I find the h-index to be very strange today

June 30, 2011

I like to use ISI’s web of knowledge thingy to keep track of who is citing our* papers. Often times I’ll pull up a few that I haven’t seen yet that are related to our work.

Fortunately, I don’t have consistent cause to review other performance metrics having to do with my pubs because the whole thing kind of gives me a headache.

But I do, now and again, look at the h-index and ponder it. I’m not quite grasping what it tells us, other than one’s longevity in science, but whatever. Seems to me that if you take a slice of your own approximate science-age cohort, then it might be at least somewhat meaningful.

I have a bunch of peers in my approximate subfields, of my approximate career status and, most importantly, who started publishing at approximately the same time as I did. This is the “hold all else equal” analysis, or at least as close as it comes.

I recently took a look at the citation reports of some folks that I think, in a very general sense, have been kicking my ass on the metrics. Particularly salient to me is the rate of publications flying out with their names on them, since I see them pass by TOC and PubMed topic alerts. And in many cases the graph of pubs per year on ISI’s web of knowledge confirms that impression. But the number of *citations* per year seems to feature a lot less variance than I would think.

Hmm I says to myself.

Then I look at the h-indices and find even less variance than I would have thought.

So now I’m back to trying to grasp what this measure really means. In an intuitive sense, I mean; I grasp the definition**.

If someone has a significantly larger number of papers, this should result in a higher h-index, right? I mean just going by the odds of what is going to lead to greater or fewer numbers of citations. If there is a longer length of time of publication, ditto, as they accumulate. And I grasp the notion that different subfields of science are going to be more or less active, citation wise. But when you start making comparisons between individual scientists who have approximately the same length of publishing history in approximately the same subfields, you should be able to use this h-index more accurately. It should say something meaningfully different. And I’m not seeing that right now.

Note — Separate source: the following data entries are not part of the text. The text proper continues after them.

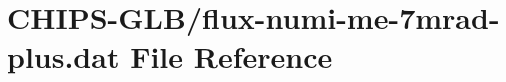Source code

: \hypertarget{flux-numi-me-7mrad-plus_8dat}{}\section{C\+H\+I\+P\+S-\/\+G\+L\+B/flux-\/numi-\/me-\/7mrad-\/plus.dat File Reference}
\label{flux-numi-me-7mrad-plus_8dat}
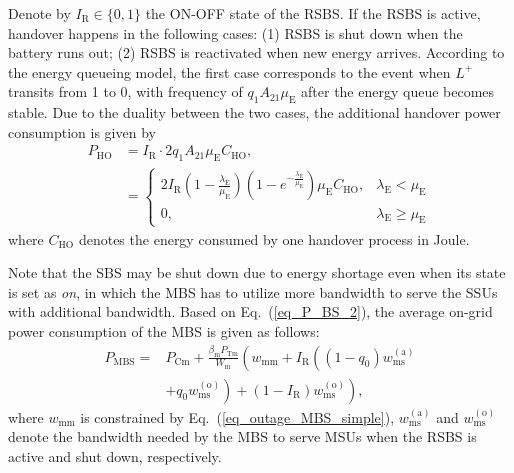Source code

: \documentclass[12pt, draftclsnofoot,onecolumn]{IEEEtran}
\begin{document}
Denote by $I_\mathrm{R} \in \{0,1\}$ the ON-OFF state of the RSBS.
If the RSBS is active, handover happens in the following cases: (1) RSBS is shut down when the battery runs out; (2) RSBS is reactivated when new energy arrives.
According to the energy queueing model, the first case corresponds to the event when $L^+$ transits from 1 to 0, with frequency of $q_1 A_{21} \mu_\mathrm{E}$ after the energy queue becomes stable.
Due to the duality between the two cases, the additional handover power consumption is given by
\begin{equation}\label{eq_RSBS_switching}
    \begin{split}
    P_\mathrm{HO} & =  I_\mathrm{R} \cdot 2 q_1 A_{21} \mu_\mathrm{E} C_\mathrm{HO}, \\
    & = \left\{ \begin{array}{ll}  2 I_\mathrm{R} (1-\frac{\lambda_\mathrm{E}}{\mu_\mathrm{E}})\left(1-e^{-\frac{\lambda_\mathrm{E}}{\mu_\mathrm{E}}}\right) \mu_\mathrm{E} C_\mathrm{HO}, & \lambda_\mathrm{E} < \mu_\mathrm{E} \\
    0, & \lambda_\mathrm{E} \geq \mu_\mathrm{E} \end{array} \right.
    \end{split}
\end{equation}
where $C_\mathrm{HO}$ denotes the energy consumed by one handover process in Joule.

Note that the SBS may be shut down due to energy shortage even when its state is set as \emph{on}, in which the MBS has to utilize more bandwidth to serve the SSUs with additional bandwidth.
Based on Eq.~(\ref{eq_P_BS_2}), the average on-grid power consumption of the MBS is given as follows:
\begin{equation}\label{eq_P_mbs_RSBS_on}
	\begin{split}
	    P_\mathrm{MBS} = &  P_{\mathrm{Cm}} + \frac{\beta_\mathrm{m}P_\mathrm{Tm}}{W_\mathrm{m}} \left(w_\mathrm{mm} + I_\mathrm{R} \left( (1-q_0) w_\mathrm{ms}^{(\mathrm{a})}  \right. \right.\\
	    & \left. \left. + q_0 w_\mathrm{ms}^{(\mathrm{o})} \right)  + (1-I_\mathrm{R}) w_\mathrm{ms}^{(\mathrm{o})} \right),
    \end{split}
\end{equation}
where $w_\mathrm{mm}$ is constrained by Eq.~(\ref{eq_outage_MBS_simple}), $w_\mathrm{ms}^{(\mathrm{a})}$ and $w_\mathrm{ms}^{(\mathrm{o})}$ denote the bandwidth needed by the MBS to serve MSUs when the RSBS is active and shut down, respectively.
\end{document}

Unless you argue that regardless of numbers of published articles that might be anywhere from 1.5-3 fold higher, the scientists in this grouping only manage to pump out about the same number of papers that have “top-X” amount of citation interest within the field?
__
*and I’m increasingly using this as a tool to track through literature that cites other specific papers in subfields. I’m getting more and more impressed with this as a time saver for my rapidly atrophying brain.

**The h-index as defined by the creator Hirsch: A scientist has index h if h of [his/her] Np papers have at least h citations each, and the other (Np − h) papers have at most h citations each.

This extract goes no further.